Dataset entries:
--------------------------------
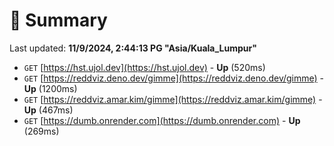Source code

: # 📖 Summary
Last updated: **11/9/2024, 2:44:13 PG "Asia/Kuala_Lumpur"**

- `GET` [https://hst.ujol.dev](https://hst.ujol.dev) - **Up** (520ms)
- `GET` [https://reddviz.deno.dev/gimme](https://reddviz.deno.dev/gimme) - **Up** (1200ms)
- `GET` [https://reddviz.amar.kim/gimme](https://reddviz.amar.kim/gimme) - **Up** (467ms)
- `GET` [https://dumb.onrender.com](https://dumb.onrender.com) - **Up** (269ms)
--------------------------------
AIM OF THE TASK:
This exercise requires the lines of the entries containing the string "reddviz".

SOLUTION TO THIS EXERCISE:
- `GET` [https://reddviz.deno.dev/gimme](https://reddviz.deno.dev/gimme) - **Up** (1200ms)
- `GET` [https://reddviz.amar.kim/gimme](https://reddviz.amar.kim/gimme) - **Up** (467ms)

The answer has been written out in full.